### Directions for this task
State, as a bare number, how many lines below contain "translated".

+ + +

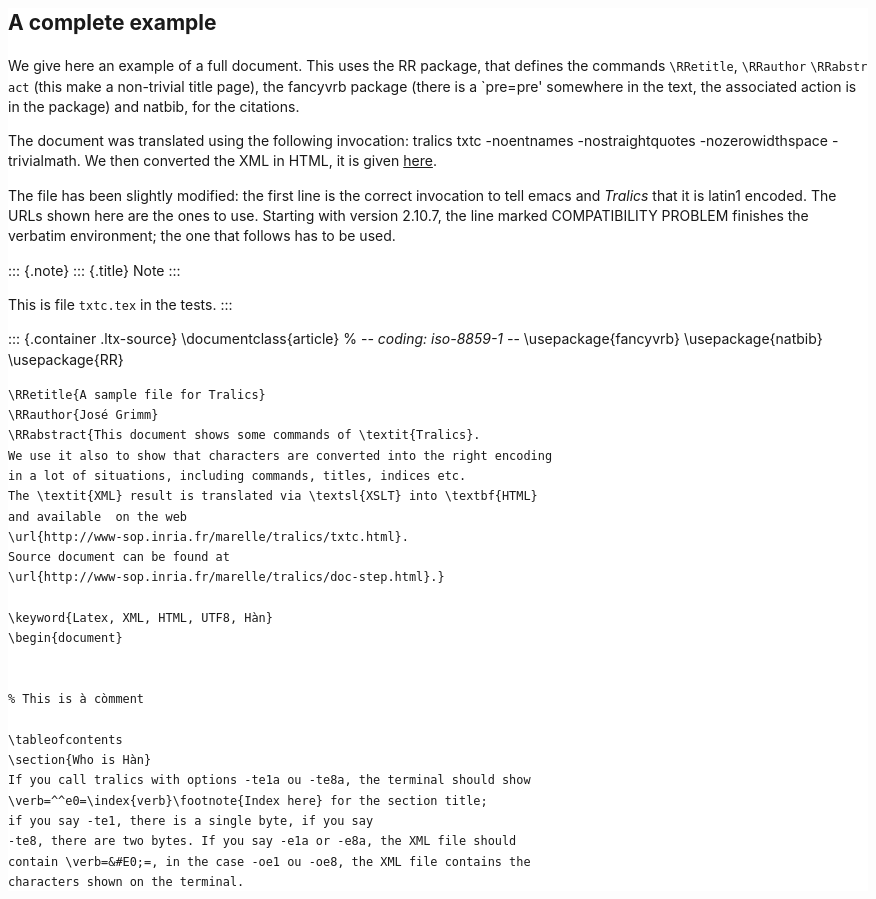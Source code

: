A complete example
------------------

We give here an example of a full document. This uses the RR package,
that defines the commands `\RRetitle`, `\RRauthor` `\RRabstract` (this
make a non-trivial title page), the fancyvrb package (there is a
\`pre=pre\' somewhere in the text, the associated action is in the
package) and natbib, for the citations.

The document was translated using the following invocation: tralics txtc
-noentnames -nostraightquotes -nozerowidthspace -trivialmath. We then
converted the XML in HTML, it is given [here](txtc.html).

The file has been slightly modified: the first line is the correct
invocation to tell emacs and *Tralics* that it is latin1 encoded. The
URLs shown here are the ones to use. Starting with version 2.10.7, the
line marked COMPATIBILITY PROBLEM finishes the verbatim environment; the
one that follows has to be used.

::: {.note}
::: {.title}
Note
:::

This is file `txtc.tex` in the tests.
:::

::: {.container .ltx-source}
    \documentclass{article}   % -*- coding: iso-8859-1 -*-
    \usepackage{fancyvrb}
    \usepackage{natbib}
    \usepackage{RR}

    \RRetitle{A sample file for Tralics}
    \RRauthor{José Grimm}
    \RRabstract{This document shows some commands of \textit{Tralics}.
    We use it also to show that characters are converted into the right encoding
    in a lot of situations, including commands, titles, indices etc.
    The \textit{XML} result is translated via \textsl{XSLT} into \textbf{HTML} 
    and available  on the web
    \url{http://www-sop.inria.fr/marelle/tralics/txtc.html}.
    Source document can be found at
    \url{http://www-sop.inria.fr/marelle/tralics/doc-step.html}.} 

    \keyword{Latex, XML, HTML, UTF8, Hàn}
    \begin{document}


    % This is à còmment

    \tableofcontents
    \section{Who is Hàn}
    If you call tralics with options -te1a ou -te8a, the terminal should show 
    \verb=^^e0=\index{verb}\footnote{Index here} for the section title; 
    if you say -te1, there is a single byte, if you say
    -te8, there are two bytes. If you say -e1a or -e8a, the XML file should
    contain \verb=&#E0;=, in the case -oe1 ou -oe8, the XML file contains the
    characters shown on the terminal.

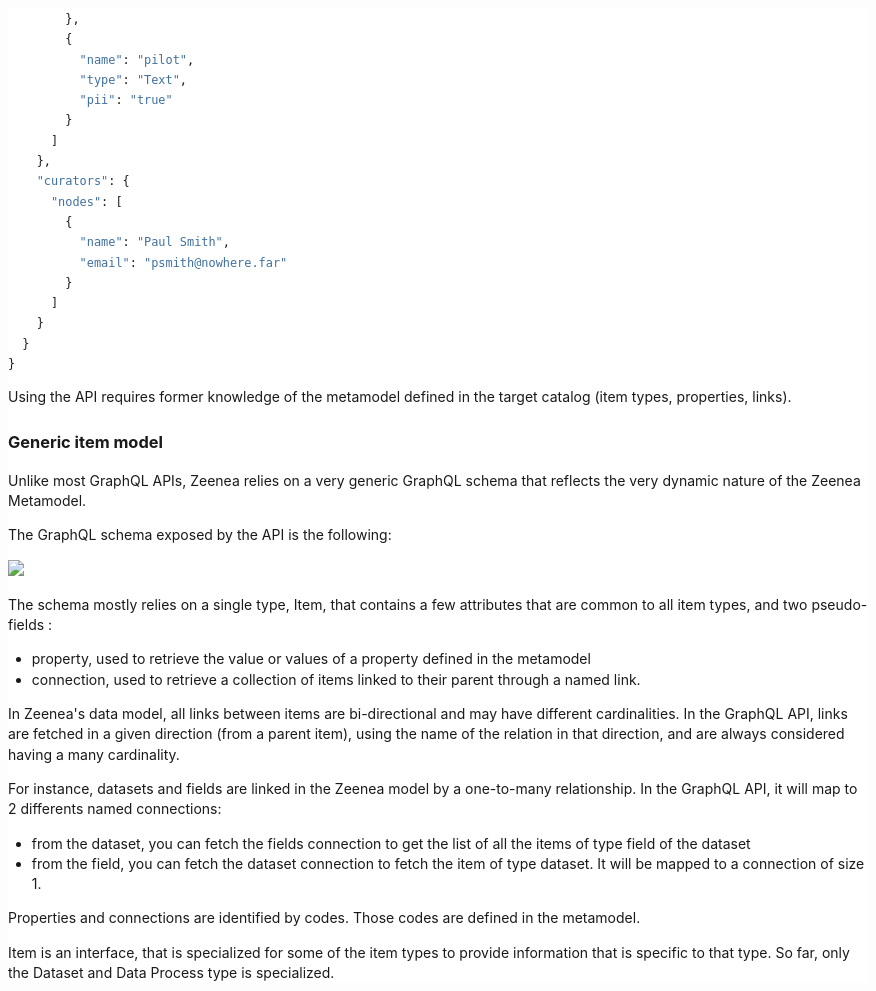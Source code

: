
```graphql
        },
        {
          "name": "pilot",
          "type": "Text",
          "pii": "true"
        }
      ]
    },
    "curators": {
      "nodes": [
        {
          "name": "Paul Smith",
          "email": "psmith@nowhere.far"
        }
      ]
    }
  }
}
```

Using the API requires former knowledge of the metamodel defined in the target catalog (item types, properties, links).

### Generic item model

Unlike most GraphQL APIs, Zeenea relies on a very generic GraphQL schema that reflects the very dynamic nature of the Zeenea Metamodel.

The GraphQL schema exposed by the API is the following:

  ![](/img/zeenea-graphql-schema.png)

The schema mostly relies on a single type, Item, that contains a few attributes that are common to all item types, and two pseudo-fields :

* property, used to retrieve the value or values of a property defined in the metamodel
* connection, used to retrieve a collection of items linked to their parent through a named link.

In Zeenea's data model, all links between items are bi-directional and may have different cardinalities. In the GraphQL API, links are fetched in a given direction (from a parent item), using the name of the relation in that direction, and are always considered having a many cardinality.

For instance, datasets and fields are linked in the Zeenea model by a one-to-many relationship. In the GraphQL API, it will map to 2 differents named connections:

* from the dataset, you can fetch the fields connection to get the list of all the items of type field of the dataset
* from the field, you can fetch the dataset connection to fetch the item of type dataset. It will be mapped to a connection of size 1.

Properties and connections are identified by codes. Those codes are defined in the metamodel.

Item is an interface, that is specialized for some of the item types to provide information that is specific to that type. So far, only the Dataset and Data Process type is specialized.
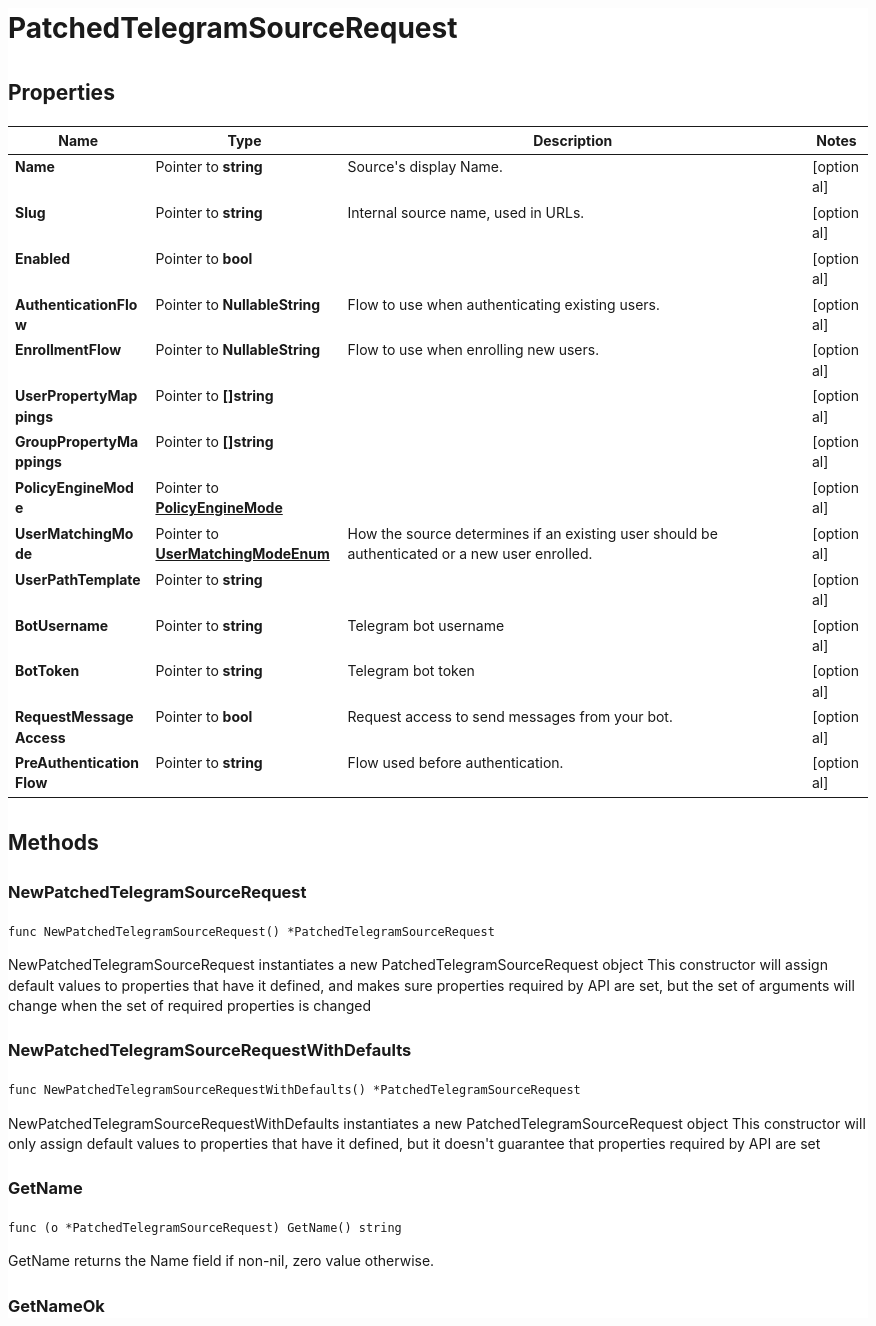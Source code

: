 # PatchedTelegramSourceRequest

## Properties

Name | Type | Description | Notes
------------ | ------------- | ------------- | -------------
**Name** | Pointer to **string** | Source&#39;s display Name. | [optional] 
**Slug** | Pointer to **string** | Internal source name, used in URLs. | [optional] 
**Enabled** | Pointer to **bool** |  | [optional] 
**AuthenticationFlow** | Pointer to **NullableString** | Flow to use when authenticating existing users. | [optional] 
**EnrollmentFlow** | Pointer to **NullableString** | Flow to use when enrolling new users. | [optional] 
**UserPropertyMappings** | Pointer to **[]string** |  | [optional] 
**GroupPropertyMappings** | Pointer to **[]string** |  | [optional] 
**PolicyEngineMode** | Pointer to [**PolicyEngineMode**](PolicyEngineMode.md) |  | [optional] 
**UserMatchingMode** | Pointer to [**UserMatchingModeEnum**](UserMatchingModeEnum.md) | How the source determines if an existing user should be authenticated or a new user enrolled. | [optional] 
**UserPathTemplate** | Pointer to **string** |  | [optional] 
**BotUsername** | Pointer to **string** | Telegram bot username | [optional] 
**BotToken** | Pointer to **string** | Telegram bot token | [optional] 
**RequestMessageAccess** | Pointer to **bool** | Request access to send messages from your bot. | [optional] 
**PreAuthenticationFlow** | Pointer to **string** | Flow used before authentication. | [optional] 

## Methods

### NewPatchedTelegramSourceRequest

`func NewPatchedTelegramSourceRequest() *PatchedTelegramSourceRequest`

NewPatchedTelegramSourceRequest instantiates a new PatchedTelegramSourceRequest object
This constructor will assign default values to properties that have it defined,
and makes sure properties required by API are set, but the set of arguments
will change when the set of required properties is changed

### NewPatchedTelegramSourceRequestWithDefaults

`func NewPatchedTelegramSourceRequestWithDefaults() *PatchedTelegramSourceRequest`

NewPatchedTelegramSourceRequestWithDefaults instantiates a new PatchedTelegramSourceRequest object
This constructor will only assign default values to properties that have it defined,
but it doesn't guarantee that properties required by API are set

### GetName

`func (o *PatchedTelegramSourceRequest) GetName() string`

GetName returns the Name field if non-nil, zero value otherwise.

### GetNameOk
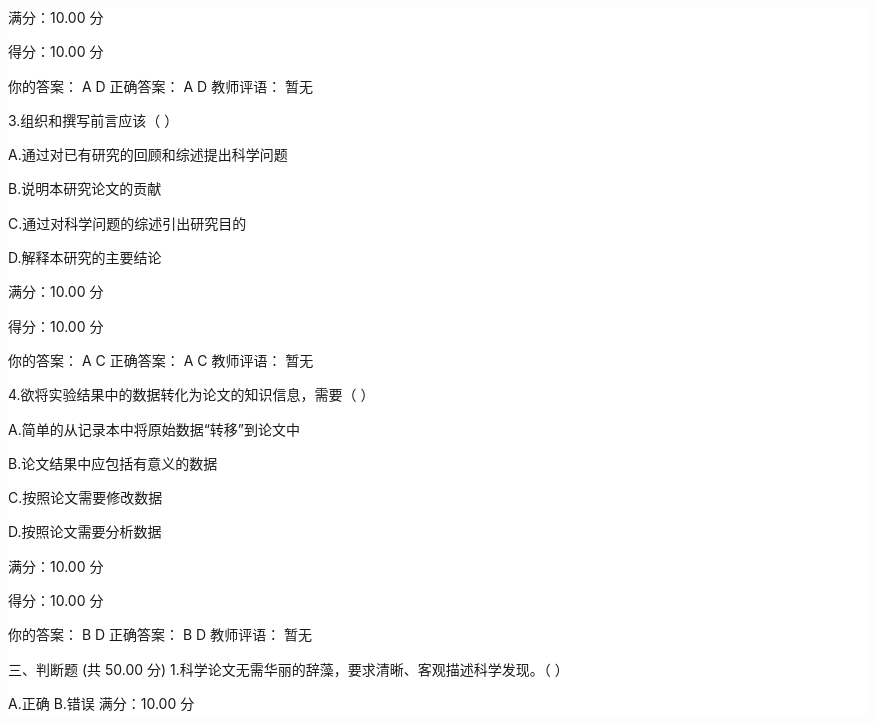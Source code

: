 满分：10.00 分

得分：10.00 分

你的答案：
A D
正确答案：
A D
教师评语：
暂无



3.组织和撰写前言应该（ ）

A.通过对已有研究的回顾和综述提出科学问题

B.说明本研究论文的贡献

C.通过对科学问题的综述引出研究目的

D.解释本研究的主要结论

满分：10.00 分

得分：10.00 分

你的答案：
A C
正确答案：
A C
教师评语：
暂无



4.欲将实验结果中的数据转化为论文的知识信息，需要（ ）

A.简单的从记录本中将原始数据“转移”到论文中

B.论文结果中应包括有意义的数据

C.按照论文需要修改数据

D.按照论文需要分析数据

满分：10.00 分

得分：10.00 分

你的答案：
B D
正确答案：
B D
教师评语：
暂无



三、判断题 (共 50.00 分)
1.科学论文无需华丽的辞藻，要求清晰、客观描述科学发现。（ ）

A.正确
B.错误
满分：10.00 分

+ + +

### Final answer
2